• **Source records**:
__________
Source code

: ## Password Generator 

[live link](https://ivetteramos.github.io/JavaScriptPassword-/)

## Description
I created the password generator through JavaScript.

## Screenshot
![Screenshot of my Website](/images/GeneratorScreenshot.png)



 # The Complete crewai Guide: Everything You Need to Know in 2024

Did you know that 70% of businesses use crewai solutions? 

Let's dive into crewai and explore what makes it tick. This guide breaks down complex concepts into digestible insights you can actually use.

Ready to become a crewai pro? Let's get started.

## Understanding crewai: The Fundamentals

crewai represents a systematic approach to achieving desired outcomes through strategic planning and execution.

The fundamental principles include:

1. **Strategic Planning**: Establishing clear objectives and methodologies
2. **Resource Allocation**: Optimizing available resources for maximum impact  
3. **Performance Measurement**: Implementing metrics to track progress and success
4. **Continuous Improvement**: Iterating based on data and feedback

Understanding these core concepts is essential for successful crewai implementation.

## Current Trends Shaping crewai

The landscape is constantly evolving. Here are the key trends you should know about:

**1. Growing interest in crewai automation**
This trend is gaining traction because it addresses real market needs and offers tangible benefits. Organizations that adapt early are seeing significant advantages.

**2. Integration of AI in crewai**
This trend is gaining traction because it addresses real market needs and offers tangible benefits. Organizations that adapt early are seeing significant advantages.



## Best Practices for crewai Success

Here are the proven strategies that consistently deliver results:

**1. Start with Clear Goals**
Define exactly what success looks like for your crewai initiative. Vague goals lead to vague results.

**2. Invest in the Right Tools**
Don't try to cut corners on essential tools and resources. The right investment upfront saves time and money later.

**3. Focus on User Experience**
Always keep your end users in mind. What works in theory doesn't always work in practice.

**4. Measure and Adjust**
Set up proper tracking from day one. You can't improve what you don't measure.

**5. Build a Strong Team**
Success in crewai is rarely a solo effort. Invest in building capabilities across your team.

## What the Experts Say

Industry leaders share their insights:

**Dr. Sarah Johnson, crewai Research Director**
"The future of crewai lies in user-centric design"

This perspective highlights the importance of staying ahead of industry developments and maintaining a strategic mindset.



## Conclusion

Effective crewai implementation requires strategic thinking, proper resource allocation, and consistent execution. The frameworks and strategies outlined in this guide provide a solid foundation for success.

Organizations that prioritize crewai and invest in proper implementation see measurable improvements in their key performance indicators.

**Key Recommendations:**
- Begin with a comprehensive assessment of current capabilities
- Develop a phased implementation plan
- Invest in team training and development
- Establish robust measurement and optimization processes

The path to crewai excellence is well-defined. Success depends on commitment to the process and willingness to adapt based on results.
__________
• **Work instructions**:
Retype all of the data word for word.

• **Answer space**:
Source code

: ## Password Generator 

[live link](https://ivetteramos.github.io/JavaScriptPassword-/)

## Description
I created the password generator through JavaScript.

## Screenshot
![Screenshot of my Website](/images/GeneratorScreenshot.png)



 # The Complete crewai Guide: Everything You Need to Know in 2024

Did you know that 70% of businesses use crewai solutions? 

Let's dive into crewai and explore what makes it tick. This guide breaks down complex concepts into digestible insights you can actually use.

Ready to become a crewai pro? Let's get started.

## Understanding crewai: The Fundamentals

crewai represents a systematic approach to achieving desired outcomes through strategic planning and execution.

The fundamental principles include:

1. **Strategic Planning**: Establishing clear objectives and methodologies
2. **Resource Allocation**: Optimizing available resources for maximum impact  
3. **Performance Measurement**: Implementing metrics to track progress and success
4. **Continuous Improvement**: Iterating based on data and feedback

Understanding these core concepts is essential for successful crewai implementation.

## Current Trends Shaping crewai

The landscape is constantly evolving. Here are the key trends you should know about:

**1. Growing interest in crewai automation**
This trend is gaining traction because it addresses real market needs and offers tangible benefits. Organizations that adapt early are seeing significant advantages.

**2. Integration of AI in crewai**
This trend is gaining traction because it addresses real market needs and offers tangible benefits. Organizations that adapt early are seeing significant advantages.



## Best Practices for crewai Success

Here are the proven strategies that consistently deliver results:

**1. Start with Clear Goals**
Define exactly what success looks like for your crewai initiative. Vague goals lead to vague results.

**2. Invest in the Right Tools**
Don't try to cut corners on essential tools and resources. The right investment upfront saves time and money later.

**3. Focus on User Experience**
Always keep your end users in mind. What works in theory doesn't always work in practice.

**4. Measure and Adjust**
Set up proper tracking from day one. You can't improve what you don't measure.

**5. Build a Strong Team**
Success in crewai is rarely a solo effort. Invest in building capabilities across your team.

## What the Experts Say

Industry leaders share their insights:

**Dr. Sarah Johnson, crewai Research Director**
"The future of crewai lies in user-centric design"

This perspective highlights the importance of staying ahead of industry developments and maintaining a strategic mindset.



## Conclusion

Effective crewai implementation requires strategic thinking, proper resource allocation, and consistent execution. The frameworks and strategies outlined in this guide provide a solid foundation for success.

Organizations that prioritize crewai and invest in proper implementation see measurable improvements in their key performance indicators.

**Key Recommendations:**
- Begin with a comprehensive assessment of current capabilities
- Develop a phased implementation plan
- Invest in team training and development
- Establish robust measurement and optimization processes

The path to crewai excellence is well-defined. Success depends on commitment to the process and willingness to adapt based on results.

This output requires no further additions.